1/4 cup chopped walnuts
2 tbsp. ground flaxseed
1 tsp. ground cinnamon
1 ripe banana, mashed
3/4 cup liquid egg whites (or 3 egg whites)
1/4 cup unsweetened almond milk (add more if desired)
1/2 tsp. vanilla extract
1. Whisk together egg whites and almond milk and then stir in walnuts, ground flax, banana, vanilla extract, and cinnamon; blend well.
2. In a medium saucepan, warm the mixture on the stove, stirring frequently, until the “oatmeal” reaches the desired consistency; this should only take a few minutes.
3. Top with berries, nut butter, seeds, or whatever else your little heart desires.
Bored with veggie omelets? Here's a twist on an old favorite!
3 tbsp. whole wheat flour
1/4 tsp baking powder
3 tbsp. soy (or cow’s) milk
1 tbsp. lemon juice
2 tbsp. sugar
1 large apple, thinly sliced
Cinnamon to taste
1. Preheat oven to 375 degrees.
2. Combine flour, baking powder, eggs, soy milk, lemon juice, and sugar in a large bowl. Mix well with a whisk.
3. Pour mixture into a shallow baking dish coated with cooking spray. Arrange apple slices on top and sprinkle with cinnamon.
4. Bake, uncovered, for 18-20 minutes or until a knife inserted near the center comes out clean. Cut in half.
5. Serve with your favorite toppings like maple syrup or yogurt.
Coconut Protein Pancakes
Pancakes are one of my favorite breakfast foods, but most are made with refined flours and other "bad" carbohydrates. These pancakes include lots of protein from the egg whites, and the coconut adds a surprising dimension of flavor!
1 ripe banana
1/4 cup coconut flour
1/2 cup liquid egg whites (or 2 egg whites)
1 tsp. coconut extract
1 tsp. baking powder
1. In a bowl, mix together ingredients until blended well.

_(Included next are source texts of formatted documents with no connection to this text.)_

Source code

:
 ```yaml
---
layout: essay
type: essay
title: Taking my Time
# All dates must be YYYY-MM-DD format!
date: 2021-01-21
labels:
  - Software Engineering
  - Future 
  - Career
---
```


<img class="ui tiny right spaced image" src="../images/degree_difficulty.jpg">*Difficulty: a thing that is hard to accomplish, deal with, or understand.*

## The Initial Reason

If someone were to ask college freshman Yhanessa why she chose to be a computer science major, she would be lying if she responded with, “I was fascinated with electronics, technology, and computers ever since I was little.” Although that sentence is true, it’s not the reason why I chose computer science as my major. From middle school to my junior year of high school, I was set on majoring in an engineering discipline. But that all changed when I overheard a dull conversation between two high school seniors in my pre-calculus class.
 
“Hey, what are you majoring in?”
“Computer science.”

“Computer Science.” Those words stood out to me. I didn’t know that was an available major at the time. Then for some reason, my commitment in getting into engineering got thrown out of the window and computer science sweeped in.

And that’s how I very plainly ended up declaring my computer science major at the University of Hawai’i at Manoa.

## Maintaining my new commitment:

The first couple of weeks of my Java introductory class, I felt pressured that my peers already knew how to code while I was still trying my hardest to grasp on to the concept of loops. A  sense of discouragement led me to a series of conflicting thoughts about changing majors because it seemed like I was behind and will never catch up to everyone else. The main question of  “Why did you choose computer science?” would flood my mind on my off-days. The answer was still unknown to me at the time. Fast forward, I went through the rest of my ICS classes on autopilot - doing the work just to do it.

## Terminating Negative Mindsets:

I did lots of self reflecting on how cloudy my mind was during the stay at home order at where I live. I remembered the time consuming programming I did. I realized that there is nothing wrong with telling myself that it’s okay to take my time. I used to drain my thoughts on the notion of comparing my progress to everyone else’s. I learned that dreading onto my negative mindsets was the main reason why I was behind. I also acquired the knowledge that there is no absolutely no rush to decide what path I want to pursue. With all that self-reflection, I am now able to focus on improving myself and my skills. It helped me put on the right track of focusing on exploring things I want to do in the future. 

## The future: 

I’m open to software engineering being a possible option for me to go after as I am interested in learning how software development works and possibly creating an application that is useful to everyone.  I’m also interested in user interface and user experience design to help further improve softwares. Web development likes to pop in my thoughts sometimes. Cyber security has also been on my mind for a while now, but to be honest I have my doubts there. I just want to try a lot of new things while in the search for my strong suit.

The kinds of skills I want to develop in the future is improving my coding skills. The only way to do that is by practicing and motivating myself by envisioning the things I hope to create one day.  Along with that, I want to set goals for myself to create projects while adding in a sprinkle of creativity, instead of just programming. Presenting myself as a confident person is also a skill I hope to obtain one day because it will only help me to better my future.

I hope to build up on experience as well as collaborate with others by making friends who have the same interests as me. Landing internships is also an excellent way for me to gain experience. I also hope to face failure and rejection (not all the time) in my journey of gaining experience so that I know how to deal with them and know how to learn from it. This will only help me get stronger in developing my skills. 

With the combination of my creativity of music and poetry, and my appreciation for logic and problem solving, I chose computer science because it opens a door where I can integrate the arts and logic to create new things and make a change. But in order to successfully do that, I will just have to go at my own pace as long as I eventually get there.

2. Preheat a skillet (medium-low heat), spray with non-stick spray, and pour in batter. Shape into pancakes with a spoon if needed.
3. Heat until partially cooked and flip pancakes.

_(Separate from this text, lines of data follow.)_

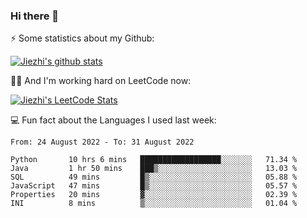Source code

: ### Hi there 👋


⚡ Some statistics about my Github:


[![Jiezhi's github stats](https://github-readme-stats.vercel.app/api?username=Jiezhi&show_icons=true)](https://github.com/Jiezhi/github-readme-stats)


🙇🏼 And I'm working hard on LeetCode now:

[![Jiezhi's LeetCode Stats](https://leetcode-stats.vercel.app/api?username=Jiezhi&theme=Light)](https://leetcode.com/Jiezhi/)

💻 Fun fact about the Languages I used last week:

<!--START_SECTION:waka-->

```text
From: 24 August 2022 - To: 31 August 2022

Python       10 hrs 6 mins   ██████████████████░░░░░░░   71.34 %
Java         1 hr 50 mins    ███▒░░░░░░░░░░░░░░░░░░░░░   13.03 %
SQL          49 mins         █▒░░░░░░░░░░░░░░░░░░░░░░░   05.88 %
JavaScript   47 mins         █▒░░░░░░░░░░░░░░░░░░░░░░░   05.57 %
Properties   20 mins         ▓░░░░░░░░░░░░░░░░░░░░░░░░   02.39 %
INI          8 mins          ▒░░░░░░░░░░░░░░░░░░░░░░░░   01.04 %
```

<!--END_SECTION:waka-->


<!--
[![Top Langs](https://github-readme-stats.vercel.app/api/top-langs/?username=Jiezhi&hide=javascript,html)](https://github.com/Jiezhi/github-readme-stats)

**Jiezhi/Jiezhi** is a ✨ _special_ ✨ repository because its `README.md` (this file) appears on your GitHub profile.

Here are some ideas to get you started:

- 🔭 I’m currently working on ...
- 🌱 I’m currently learning ...
- 👯 I’m looking to collaborate on ...
- 🤔 I’m looking for help with ...
- 💬 Ask me about ...
- 📫 How to reach me: ...
- 😄 Pronouns: ...
- ⚡ Fun fact: ...
-->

4. Once cooked through, top with shredded coconut, syrup, nut butter, fresh fruit, or any other desired topping.
Tortilla-Crusted Feta and Broccoli Quiche
This protein- and nutrient-rich quiche is perfect for a Sunday brunch. Make ahead and just pop in the oven before you guests arrive. It tastes so delicious they won't even realize how healthy it is!
Four 7-inch whole wheat tortillas
1 cup broccoli florets
2 tbsp. extra-virgin olive oil
1/2 red onion, finely chopped
4 oz. sliced mushrooms (about 1 1/2 cups)
1/2 cup feta crumbles
1/2 cup plain Greek yogurt
Salt and pepper
1. Preheat the oven to 375 degrees. In a greased 9-inch pie plate, overlap the tortillas to make a crust; place on a rimmed baking sheet.
2. Meanwhile, steam broccoli until crisp-tender, about 1 minute in the microwave. In a skillet, add the olive oil and heat over medium-high heat. Add the onion and mushrooms, season with salt and pepper and cook until the mushrooms are golden, about 3 minutes. Stir in the broccoli; season with salt and pepper.
3. Spread evenly in the tortilla crust, then crumble the cheese on top.
4. In a medium bowl, whisk together the eggs and yogurt and season with salt and pepper; pour into the tortilla crust.
5. Bake on the baking sheet until just set in the center and lightly golden, about 30 minutes. Let rest for about 10 minutes before serving.
Banana Bread Smoothie
Don't have much time for breakfast? This smoothie comes together quickly, and it's loaded with protein, healthy fats, and fiber for some serious staying power!
1/4 cup rolled oats
1 frozen banana
1 scoop of vanilla protein powder
2 tbsp. of ground flaxseed meal
1 tbsp. of honey
1 cup almond milk
1. Combine all ingredients in a blender until smooth.